Martin Gregorie writes:
> Richard Kettlewell wrote:
>> That’s fundamentally the wrong approach. Instead, use an appropriate
>> quoting/escaping scheme. See
>> https://cheatsheetseries.owasp.org/cheatsheets/
> Cross_Site_Scripting_Prevention_Cheat_Sheet.html
>> for many examples.
>
> Interesting stuff, but its all HTML and JS-related - nothing much there I
> can use outside that environment.
You said you were worried about cross-site scripting, which is a web
issue.
> I'm dealing with bog standard e-mails which can have been sent from
> almost any hardware using almost any software and at the immediate point
> of interest, are being passed between by processes written in Python, C
> and bash. My immediate concern is to sanitise sender addresses being
> passed through a bash script, which is the only piece of the puzzle
> written my myself apart, of course, from the sanitiser.
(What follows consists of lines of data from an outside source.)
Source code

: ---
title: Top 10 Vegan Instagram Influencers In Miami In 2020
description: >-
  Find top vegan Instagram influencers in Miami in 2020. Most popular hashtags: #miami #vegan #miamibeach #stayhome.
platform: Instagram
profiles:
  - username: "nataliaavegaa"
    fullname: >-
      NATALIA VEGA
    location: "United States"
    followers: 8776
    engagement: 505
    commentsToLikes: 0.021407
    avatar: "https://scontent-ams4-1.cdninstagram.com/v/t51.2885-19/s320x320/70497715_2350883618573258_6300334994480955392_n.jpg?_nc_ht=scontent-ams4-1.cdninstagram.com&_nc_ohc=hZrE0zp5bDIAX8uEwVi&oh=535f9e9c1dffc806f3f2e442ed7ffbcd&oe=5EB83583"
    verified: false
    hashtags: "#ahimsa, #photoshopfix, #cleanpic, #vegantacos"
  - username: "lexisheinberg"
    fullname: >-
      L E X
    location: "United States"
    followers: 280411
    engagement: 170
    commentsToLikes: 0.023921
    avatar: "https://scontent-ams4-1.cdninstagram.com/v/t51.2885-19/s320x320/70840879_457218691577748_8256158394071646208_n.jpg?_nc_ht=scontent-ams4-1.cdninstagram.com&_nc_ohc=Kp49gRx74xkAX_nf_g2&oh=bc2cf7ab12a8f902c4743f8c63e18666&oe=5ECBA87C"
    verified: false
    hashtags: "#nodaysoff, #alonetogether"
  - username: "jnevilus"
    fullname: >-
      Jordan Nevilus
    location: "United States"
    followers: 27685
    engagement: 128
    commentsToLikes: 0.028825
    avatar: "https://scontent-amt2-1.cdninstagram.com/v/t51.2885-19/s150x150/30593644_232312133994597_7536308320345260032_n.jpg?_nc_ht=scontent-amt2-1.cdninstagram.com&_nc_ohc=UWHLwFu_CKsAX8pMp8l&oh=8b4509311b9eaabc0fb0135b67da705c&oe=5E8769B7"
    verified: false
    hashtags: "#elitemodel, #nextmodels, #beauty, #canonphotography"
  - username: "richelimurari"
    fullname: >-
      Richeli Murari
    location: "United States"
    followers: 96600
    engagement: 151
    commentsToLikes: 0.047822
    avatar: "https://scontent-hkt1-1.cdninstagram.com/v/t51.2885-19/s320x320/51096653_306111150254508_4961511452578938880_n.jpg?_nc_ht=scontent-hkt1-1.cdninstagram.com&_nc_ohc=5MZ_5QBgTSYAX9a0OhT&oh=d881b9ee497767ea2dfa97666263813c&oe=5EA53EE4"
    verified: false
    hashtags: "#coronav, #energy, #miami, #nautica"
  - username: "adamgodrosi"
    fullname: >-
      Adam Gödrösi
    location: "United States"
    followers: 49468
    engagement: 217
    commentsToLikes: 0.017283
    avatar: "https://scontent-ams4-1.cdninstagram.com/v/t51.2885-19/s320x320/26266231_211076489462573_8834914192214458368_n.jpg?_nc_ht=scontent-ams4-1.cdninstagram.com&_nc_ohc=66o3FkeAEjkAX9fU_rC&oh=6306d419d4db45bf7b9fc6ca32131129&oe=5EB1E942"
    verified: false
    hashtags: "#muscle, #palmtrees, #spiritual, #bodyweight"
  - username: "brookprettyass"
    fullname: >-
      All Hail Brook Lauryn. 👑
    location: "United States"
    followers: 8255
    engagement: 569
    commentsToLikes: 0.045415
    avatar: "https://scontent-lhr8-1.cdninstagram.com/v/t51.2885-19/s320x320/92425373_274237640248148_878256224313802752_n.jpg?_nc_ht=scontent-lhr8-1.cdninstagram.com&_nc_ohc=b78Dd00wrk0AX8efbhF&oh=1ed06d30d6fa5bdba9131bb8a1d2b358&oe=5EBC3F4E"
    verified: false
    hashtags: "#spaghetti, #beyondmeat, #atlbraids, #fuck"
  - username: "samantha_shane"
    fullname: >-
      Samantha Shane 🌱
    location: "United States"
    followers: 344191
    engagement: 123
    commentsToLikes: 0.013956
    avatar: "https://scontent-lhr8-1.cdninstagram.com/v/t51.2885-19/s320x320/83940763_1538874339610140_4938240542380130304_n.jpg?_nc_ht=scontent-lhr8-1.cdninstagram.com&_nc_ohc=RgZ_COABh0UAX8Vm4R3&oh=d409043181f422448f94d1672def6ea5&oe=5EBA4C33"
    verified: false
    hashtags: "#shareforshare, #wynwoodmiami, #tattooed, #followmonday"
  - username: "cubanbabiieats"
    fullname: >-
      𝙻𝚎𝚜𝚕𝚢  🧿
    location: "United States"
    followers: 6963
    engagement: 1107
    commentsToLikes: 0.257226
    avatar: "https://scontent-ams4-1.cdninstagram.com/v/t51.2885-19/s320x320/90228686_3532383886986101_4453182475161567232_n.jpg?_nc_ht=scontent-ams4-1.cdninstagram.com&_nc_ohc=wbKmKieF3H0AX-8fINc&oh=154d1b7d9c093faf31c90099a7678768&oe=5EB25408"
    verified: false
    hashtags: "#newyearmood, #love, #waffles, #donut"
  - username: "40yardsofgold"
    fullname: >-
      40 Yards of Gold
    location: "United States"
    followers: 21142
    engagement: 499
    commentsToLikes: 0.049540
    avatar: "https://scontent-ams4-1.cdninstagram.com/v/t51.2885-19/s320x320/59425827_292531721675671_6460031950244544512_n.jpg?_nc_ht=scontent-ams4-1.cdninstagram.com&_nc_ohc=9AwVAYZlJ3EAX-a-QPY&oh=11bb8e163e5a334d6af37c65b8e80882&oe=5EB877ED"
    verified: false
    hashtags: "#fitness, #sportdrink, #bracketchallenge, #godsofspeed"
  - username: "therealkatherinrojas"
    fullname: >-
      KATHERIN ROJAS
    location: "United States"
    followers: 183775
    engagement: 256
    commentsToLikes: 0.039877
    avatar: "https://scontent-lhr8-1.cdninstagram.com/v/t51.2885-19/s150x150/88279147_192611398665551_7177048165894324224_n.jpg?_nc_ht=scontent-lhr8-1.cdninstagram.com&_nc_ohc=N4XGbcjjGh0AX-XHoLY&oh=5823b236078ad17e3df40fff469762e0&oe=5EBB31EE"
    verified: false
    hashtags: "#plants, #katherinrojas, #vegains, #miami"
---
It sounds like you’re worried about code injection attacks on these
boundaries.
Sanitization is the wrong strategy. A perfectly valid email address may
nevertheless contain characters that trip up your downstream
applications in some way, if they have not been hardened to process
untrusted data.
The mitigations for this when the shell is involved are:
* Minimize the portion of your application written in shell[1].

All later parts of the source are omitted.